TASK INSTRUCTIONS
When you find the line with "Induktion nach $k$." among the records below, reproduce it and each line after it exactly, ending with the line with "In diesem Fall".

DATA
________________________

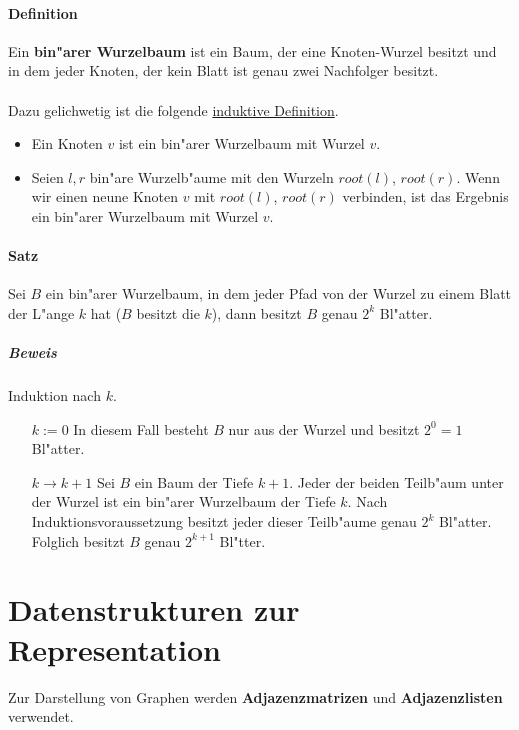 \paragraph{Definition} \parskp
Ein \textbf{bin"arer Wurzelbaum} ist ein Baum, der eine Knoten-Wurzel besitzt und in dem jeder Knoten, der
kein Blatt ist genau zwei Nachfolger besitzt.\\
\\
Dazu gelichwetig ist die folgende \underline{induktive Definition}.
\begin{itemize}
    \item Ein Knoten $v$ ist ein bin"arer Wurzelbaum mit Wurzel $v$.
    \item Seien $l,r$ bin"are Wurzelb"aume mit den Wurzeln $root(l)$, $root(r)$. Wenn wir einen neune
          Knoten $v$ mit $root(l)$, $root(r)$ verbinden, ist das Ergebnis ein bin"arer Wurzelbaum mit
          Wurzel $v$.
\end{itemize}

\paragraph{Satz} \parskp
Sei $B$ ein bin"arer Wurzelbaum, in dem jeder Pfad von der Wurzel zu einem Blatt der L"ange $k$ hat
($B$ besitzt die $k$), dann besitzt $B$ genau $2^k$ Bl"atter. %

\subparagraph{Beweis} Induktion nach $k$.
\begin{itemize}
    \item[$k:=0$] In diesem Fall besteht $B$ nur aus der Wurzel und besitzt $2^0=1$ Bl"atter.
    \item[$k\rightarrow k+1$] Sei $B$ ein Baum der Tiefe $k+1$. Jeder der beiden Teilb"aum unter der Wurzel
                            ist ein bin"arer Wurzelbaum der Tiefe $k$. Nach Induktionsvoraussetzung besitzt
                            jeder dieser Teilb"aume genau $2^k$ Bl"atter. Folglich besitzt $B$ genau
                            $2^{k+1}$ Bl"tter.
\end{itemize}

\section{Datenstrukturen zur Representation}

Zur Darstellung von Graphen werden \textbf{Adjazenzmatrizen} und \textbf{Adjazenzlisten} verwendet.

________________________

SOLUTION TO THIS TASK
\subparagraph{Beweis} Induktion nach $k$.
\begin{itemize}
    \item[$k:=0$] In diesem Fall besteht $B$ nur aus der Wurzel und besitzt $2^0=1$ Bl"atter.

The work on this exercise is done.